On Friday, Dunkin’ Donuts opened a LEED-certified store in St. Petersburg, FL which will donate leftover food, use worm composting, green cleaning products, and paper cups, and has insulated walls to cut 40 percent of air conditioning needs. But when every other Dunkin’ Donuts still uses Styrofoam cups, can we really expect significant changes among fast-food behemoths?
Chipotle, which used to be owned in part by McDonald’s, opened its first restaurant with a wind turbine in Gurnee, IL earlier this month. The storefront gets 10 percent of its electricity from an on-site wind turbine, has an underground cistern to collect rainwater for the landscaping, and is built with recycled drywall and barn material, among other things. Another similar-though-lacking-a-wind-turbine location opened last week in Long Island.
Yet Chipotle already has two other green storefronts in Austin, TX, plus four more in the works. Its “Food With Integrity” mission entails that all of its chicken and pork, plus more than 60 percent of its beef, is “naturally raised” without antibiotics or hormones, on vegetarian feed, and with space to roam. They started doing this with their pork in 2001.
Will other fast-food joints follow suit? Here’s what McDonald’s, Taco Bell, Subway, and Hardee’s are doing.
Subway’s five “Eco-Stores” incorporate sustainable building practices, but its much-publicized commitment to switching just one bulb in every store to a CFL—even though it may save 1,927,200 Kilowatt hours of energy—suggests that there’s work to be done. Hardee’s is moving toward energy-efficient lighting while Taco Bell is buying energy and water saving grills, but none of these modifications suggest company-wide shifts.

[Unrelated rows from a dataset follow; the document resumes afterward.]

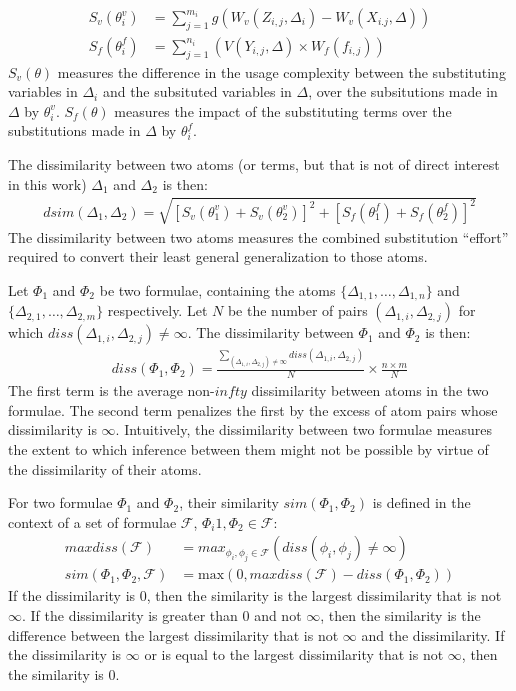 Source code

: \documentclass[EPiC]{easychair}
\begin{document}
\begin{align}
S_v(\theta_i^v) &= \sum_{j=1}^{m_i} g(W_v(Z_{i,j},\Delta_i) - W_v(X_{i.j},\Delta)) \\
S_f(\theta_i^f) &= \sum_{j=1}^{n_i} (V(Y_{i,j},\Delta) \times W_f(f_{i,j}))
\end{align}
$S_v(\theta)$ measures the difference in the usage complexity between
the substituting variables in $\Delta_i$ and the subsituted variables 
in $\Delta$, over the subsitutions made in $\Delta$ by $\theta_i^v$.
$S_f(\theta)$ measures the impact of the substituting terms over the 
substitutions made in $\Delta$ by $\theta_i^f$.

The dissimilarity between two atoms (or terms, but that is not of direct
interest in this work) $\Delta_1$ and $\Delta_2$ is then:
\begin{align}
dsim(\Delta_1,\Delta_2) = \sqrt{[S_v(\theta_1^v)+S_v(\theta_2^v)]^2+[S_f(\theta_1^f)+S_f(\theta_2^f)]^2}
\end{align}
The dissimilarity between two atoms measures the combined substitution
``effort'' required to convert their least general generalization to those 
atoms.

Let $\Phi_1$ and $\Phi_2$ be two formulae, containing the atoms
$\{\Delta_{1,1},\dots,\Delta_{1,n}\}$ and 
$\{\Delta_{2,1},\dots,\Delta_{2,m}\}$ respectively.
Let $N$ be the number of pairs $(\Delta_{1,i},\Delta_{2,j})$ for which
$diss(\Delta_{1,i},\Delta_{2,j}) \neq \infty$.
The dissimilarity between $\Phi_1$ and $\Phi_2$ is then:
\begin{align}
diss(\Phi_1,\Phi_2) = 
\frac{\sum_{(\Delta_{1,i},\Delta_{2,j}) \neq \infty}diss(\Delta_{1,i},\Delta_{2,j})}{N}
\times
\frac{n \times m}{N} 
\end{align}
The first term is the average non-$infty$ dissimilarity between atoms in
the two formulae. 
The second term penalizes the first by the excess of atom pairs whose
dissimilarity is $\infty$.
Intuitively, the dissimilarity between two formulae measures the extent 
to which inference between them might not be possible by virtue of the 
dissimilarity of their atoms.

For two formulae $\Phi_1$ and $\Phi_2$, their similarity $sim(\Phi_1,\Phi_2)$
is defined in the context of a set of formulae $\mathcal{F}$, 
$\Phi_i1,\Phi_2 \in \mathcal{F}$:
\begin{align}
maxdiss(\mathcal{F}) &= max_{\phi_i,\phi_j \in \mathcal{F}} (diss(\phi_i,\phi_j) \neq \infty) \\
sim(\Phi_1,\Phi_2,\mathcal{F}) &= \textrm{max}(0, maxdiss(\mathcal{F}) - diss(\Phi_1,\Phi_2))
\end{align}
If the dissimilarity is $0$, then the similarity is the largest dissimilarity 
that is not $\infty$.
If the dissimilarity is greater than $0$ and not $\infty$, then the similarity 
is the difference between the largest dissimilarity that is not $\infty$ and 
the dissimilarity.
If the dissimilarity is $\infty$ or is equal to the largest 
dissimilarity that is not $\infty$, then the similarity is $0$.
\end{document}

McDonald’s energy-saving initiatives earned it an Energy Star Partner of the Year award in 2007. (Restaurants consume the most energy of any retailer—five times as much per square foot than other commercial buildings.) Its other environmental moves, including recycling efforts, asking chicken suppliers to eliminate antibiotics used for growth promotion, and species conservation education, have gotten praise as well. But a firm specializing in sustainable business still suggests that McDonald’s address lacking labor standards and human rights issues in its supply chain.
Says Chipotle spokesperson Chris Arnold, they found that “customers have been willing to pay a bit more for better food.” It remains to be seen if other fast-food joints are willing to put their money where their mouth is.